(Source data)
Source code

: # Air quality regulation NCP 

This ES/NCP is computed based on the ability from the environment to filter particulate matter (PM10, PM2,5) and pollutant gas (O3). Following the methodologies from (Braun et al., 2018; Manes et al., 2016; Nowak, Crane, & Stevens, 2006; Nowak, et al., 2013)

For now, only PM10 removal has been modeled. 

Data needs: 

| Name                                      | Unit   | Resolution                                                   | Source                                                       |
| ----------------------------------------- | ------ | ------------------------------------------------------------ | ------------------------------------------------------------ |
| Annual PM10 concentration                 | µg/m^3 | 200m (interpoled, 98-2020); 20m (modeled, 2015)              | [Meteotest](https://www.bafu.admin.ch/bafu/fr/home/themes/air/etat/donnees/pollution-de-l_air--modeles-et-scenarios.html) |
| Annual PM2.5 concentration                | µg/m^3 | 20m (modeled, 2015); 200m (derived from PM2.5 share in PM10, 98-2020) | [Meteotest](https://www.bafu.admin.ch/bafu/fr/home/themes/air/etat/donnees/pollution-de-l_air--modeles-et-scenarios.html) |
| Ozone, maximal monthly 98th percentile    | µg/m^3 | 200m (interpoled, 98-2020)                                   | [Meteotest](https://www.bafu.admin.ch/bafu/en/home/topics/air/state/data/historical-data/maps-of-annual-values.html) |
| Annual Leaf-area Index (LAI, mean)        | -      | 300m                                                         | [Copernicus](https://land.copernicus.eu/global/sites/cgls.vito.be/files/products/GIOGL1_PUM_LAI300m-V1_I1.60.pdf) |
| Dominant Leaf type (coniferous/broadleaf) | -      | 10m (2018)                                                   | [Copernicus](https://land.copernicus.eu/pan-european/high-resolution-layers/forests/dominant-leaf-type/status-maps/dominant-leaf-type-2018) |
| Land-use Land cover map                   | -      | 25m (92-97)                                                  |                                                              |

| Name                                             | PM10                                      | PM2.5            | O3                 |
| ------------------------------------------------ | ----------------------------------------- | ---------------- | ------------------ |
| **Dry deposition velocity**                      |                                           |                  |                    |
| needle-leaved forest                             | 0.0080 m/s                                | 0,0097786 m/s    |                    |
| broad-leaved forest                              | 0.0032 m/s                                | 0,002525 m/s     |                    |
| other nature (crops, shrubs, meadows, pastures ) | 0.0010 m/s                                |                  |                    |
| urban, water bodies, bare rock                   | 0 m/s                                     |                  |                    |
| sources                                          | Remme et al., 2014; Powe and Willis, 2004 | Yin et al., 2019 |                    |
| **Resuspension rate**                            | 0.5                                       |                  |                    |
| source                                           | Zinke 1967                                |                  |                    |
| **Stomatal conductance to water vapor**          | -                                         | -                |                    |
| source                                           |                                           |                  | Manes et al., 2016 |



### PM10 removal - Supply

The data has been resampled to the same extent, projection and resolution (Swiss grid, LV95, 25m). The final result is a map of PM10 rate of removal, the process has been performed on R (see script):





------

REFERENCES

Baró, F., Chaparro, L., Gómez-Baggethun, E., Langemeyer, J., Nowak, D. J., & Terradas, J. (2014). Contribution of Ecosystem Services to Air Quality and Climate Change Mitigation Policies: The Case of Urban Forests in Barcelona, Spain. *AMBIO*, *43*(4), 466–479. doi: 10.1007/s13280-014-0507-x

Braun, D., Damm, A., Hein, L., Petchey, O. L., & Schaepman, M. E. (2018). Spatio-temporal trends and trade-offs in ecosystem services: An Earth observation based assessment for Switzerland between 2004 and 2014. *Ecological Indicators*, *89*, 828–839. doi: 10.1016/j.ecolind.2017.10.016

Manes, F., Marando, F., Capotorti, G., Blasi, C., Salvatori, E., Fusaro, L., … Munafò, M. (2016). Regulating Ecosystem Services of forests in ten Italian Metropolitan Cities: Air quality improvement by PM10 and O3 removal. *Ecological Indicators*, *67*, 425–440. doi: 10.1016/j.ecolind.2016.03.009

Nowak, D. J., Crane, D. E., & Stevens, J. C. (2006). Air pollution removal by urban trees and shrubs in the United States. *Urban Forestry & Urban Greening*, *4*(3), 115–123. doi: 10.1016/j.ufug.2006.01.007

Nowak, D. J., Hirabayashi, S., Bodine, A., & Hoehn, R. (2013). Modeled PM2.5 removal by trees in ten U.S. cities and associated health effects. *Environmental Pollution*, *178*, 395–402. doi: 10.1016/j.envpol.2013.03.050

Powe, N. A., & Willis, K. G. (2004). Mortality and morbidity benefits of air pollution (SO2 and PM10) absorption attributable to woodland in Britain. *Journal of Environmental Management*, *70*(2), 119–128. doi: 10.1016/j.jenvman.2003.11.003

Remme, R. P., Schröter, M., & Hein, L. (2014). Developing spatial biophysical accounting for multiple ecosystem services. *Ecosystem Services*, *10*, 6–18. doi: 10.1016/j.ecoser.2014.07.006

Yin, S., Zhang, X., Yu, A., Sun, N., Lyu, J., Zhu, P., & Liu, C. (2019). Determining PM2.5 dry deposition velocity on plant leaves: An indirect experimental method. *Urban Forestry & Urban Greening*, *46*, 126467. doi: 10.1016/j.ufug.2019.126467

◆ **EXERCISE GOAL**:
Give the data again exactly, line for line.

◆ **COMPLETED EXERCISE**:
Source code

: # Air quality regulation NCP 

This ES/NCP is computed based on the ability from the environment to filter particulate matter (PM10, PM2,5) and pollutant gas (O3). Following the methodologies from (Braun et al., 2018; Manes et al., 2016; Nowak, Crane, & Stevens, 2006; Nowak, et al., 2013)

For now, only PM10 removal has been modeled. 

Data needs: 

| Name                                      | Unit   | Resolution                                                   | Source                                                       |
| ----------------------------------------- | ------ | ------------------------------------------------------------ | ------------------------------------------------------------ |
| Annual PM10 concentration                 | µg/m^3 | 200m (interpoled, 98-2020); 20m (modeled, 2015)              | [Meteotest](https://www.bafu.admin.ch/bafu/fr/home/themes/air/etat/donnees/pollution-de-l_air--modeles-et-scenarios.html) |
| Annual PM2.5 concentration                | µg/m^3 | 20m (modeled, 2015); 200m (derived from PM2.5 share in PM10, 98-2020) | [Meteotest](https://www.bafu.admin.ch/bafu/fr/home/themes/air/etat/donnees/pollution-de-l_air--modeles-et-scenarios.html) |
| Ozone, maximal monthly 98th percentile    | µg/m^3 | 200m (interpoled, 98-2020)                                   | [Meteotest](https://www.bafu.admin.ch/bafu/en/home/topics/air/state/data/historical-data/maps-of-annual-values.html) |
| Annual Leaf-area Index (LAI, mean)        | -      | 300m                                                         | [Copernicus](https://land.copernicus.eu/global/sites/cgls.vito.be/files/products/GIOGL1_PUM_LAI300m-V1_I1.60.pdf) |
| Dominant Leaf type (coniferous/broadleaf) | -      | 10m (2018)                                                   | [Copernicus](https://land.copernicus.eu/pan-european/high-resolution-layers/forests/dominant-leaf-type/status-maps/dominant-leaf-type-2018) |
| Land-use Land cover map                   | -      | 25m (92-97)                                                  |                                                              |

| Name                                             | PM10                                      | PM2.5            | O3                 |
| ------------------------------------------------ | ----------------------------------------- | ---------------- | ------------------ |
| **Dry deposition velocity**                      |                                           |                  |                    |
| needle-leaved forest                             | 0.0080 m/s                                | 0,0097786 m/s    |                    |
| broad-leaved forest                              | 0.0032 m/s                                | 0,002525 m/s     |                    |
| other nature (crops, shrubs, meadows, pastures ) | 0.0010 m/s                                |                  |                    |
| urban, water bodies, bare rock                   | 0 m/s                                     |                  |                    |
| sources                                          | Remme et al., 2014; Powe and Willis, 2004 | Yin et al., 2019 |                    |
| **Resuspension rate**                            | 0.5                                       |                  |                    |
| source                                           | Zinke 1967                                |                  |                    |
| **Stomatal conductance to water vapor**          | -                                         | -                |                    |
| source                                           |                                           |                  | Manes et al., 2016 |



### PM10 removal - Supply

The data has been resampled to the same extent, projection and resolution (Swiss grid, LV95, 25m). The final result is a map of PM10 rate of removal, the process has been performed on R (see script):





------

REFERENCES

Baró, F., Chaparro, L., Gómez-Baggethun, E., Langemeyer, J., Nowak, D. J., & Terradas, J. (2014). Contribution of Ecosystem Services to Air Quality and Climate Change Mitigation Policies: The Case of Urban Forests in Barcelona, Spain. *AMBIO*, *43*(4), 466–479. doi: 10.1007/s13280-014-0507-x

Braun, D., Damm, A., Hein, L., Petchey, O. L., & Schaepman, M. E. (2018). Spatio-temporal trends and trade-offs in ecosystem services: An Earth observation based assessment for Switzerland between 2004 and 2014. *Ecological Indicators*, *89*, 828–839. doi: 10.1016/j.ecolind.2017.10.016

Manes, F., Marando, F., Capotorti, G., Blasi, C., Salvatori, E., Fusaro, L., … Munafò, M. (2016). Regulating Ecosystem Services of forests in ten Italian Metropolitan Cities: Air quality improvement by PM10 and O3 removal. *Ecological Indicators*, *67*, 425–440. doi: 10.1016/j.ecolind.2016.03.009

Nowak, D. J., Crane, D. E., & Stevens, J. C. (2006). Air pollution removal by urban trees and shrubs in the United States. *Urban Forestry & Urban Greening*, *4*(3), 115–123. doi: 10.1016/j.ufug.2006.01.007

Nowak, D. J., Hirabayashi, S., Bodine, A., & Hoehn, R. (2013). Modeled PM2.5 removal by trees in ten U.S. cities and associated health effects. *Environmental Pollution*, *178*, 395–402. doi: 10.1016/j.envpol.2013.03.050

Powe, N. A., & Willis, K. G. (2004). Mortality and morbidity benefits of air pollution (SO2 and PM10) absorption attributable to woodland in Britain. *Journal of Environmental Management*, *70*(2), 119–128. doi: 10.1016/j.jenvman.2003.11.003

Remme, R. P., Schröter, M., & Hein, L. (2014). Developing spatial biophysical accounting for multiple ecosystem services. *Ecosystem Services*, *10*, 6–18. doi: 10.1016/j.ecoser.2014.07.006

Yin, S., Zhang, X., Yu, A., Sun, N., Lyu, J., Zhu, P., & Liu, C. (2019). Determining PM2.5 dry deposition velocity on plant leaves: An indirect experimental method. *Urban Forestry & Urban Greening*, *46*, 126467. doi: 10.1016/j.ufug.2019.126467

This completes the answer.